» **Source information**
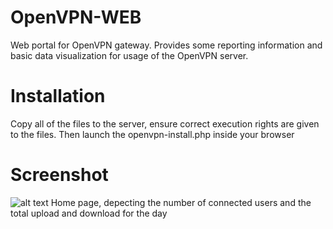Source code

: # OpenVPN-WEB
Web portal for OpenVPN gateway. Provides some reporting information and basic data visualization for usage of the OpenVPN server.

# Installation
Copy all of the files to the server, ensure correct execution rights are given to the files. Then launch the openvpn-install.php inside your browser

# Screenshot
![alt text](https://github.com/viperman1271/openvpn-web/documentation/Screenshot.jpg "Screenshot")
Home page, depecting the number of connected users and the total upload and download for the day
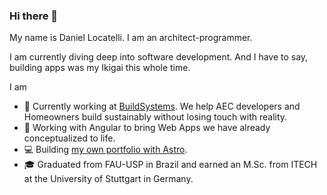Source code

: ### Hi there 👋

My name is Daniel Locatelli. I am an architect-programmer.

I am currently diving deep into software development. And I have to say, building apps was my Ikigai this whole time.

I am
- 🌲 Currently working at [BuildSystems](https://buildsystems.de/ "Build sustainable. Build smart. Build systems."). We help AEC developers and Homeowners build sustainably without losing touch with reality.
- 📱 Working with Angular to bring Web Apps we have already conceptualized to life.
- 💻 Building [my own portfolio with Astro](https://daniellocatelli.com/ "Daniel Locatelli's Portfolio").
- 🎓 Graduated from FAU-USP in Brazil and earned an M.Sc. from ITECH at the University of Stuttgart in Germany.

<!--

This is the repo for my future portfolio.
<br>
<br>
As a first step, I have converted my CV to a database, detaching my information from the user interface (separating concerns). This allows me to be platform-independent while also opening the possibility to create tools to query and filter information about me.


To do: linktree for social media


**daniel-locatelli/daniel-locatelli** is a ✨ _special_ ✨ repository because its `README.md` (this file) appears on your GitHub profile.

Here are some ideas to get you started:

- 🔭 I’m currently working on ...
- 🌱 I’m currently learning ...
- 👯 I’m looking to collaborate on ...
- 🤔 I’m looking for help with ...
- 💬 Ask me about ...
- 📫 How to reach me: ...
- 😄 Pronouns: ...
- ⚡ Fun fact: ...
-->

» **Task directions**
Show all lines from the entries that hold "about".

» **Your response**
As a first step, I have converted my CV to a database, detaching my information from the user interface (separating concerns). This allows me to be platform-independent while also opening the possibility to create tools to query and filter information about me.
- 💬 Ask me about ...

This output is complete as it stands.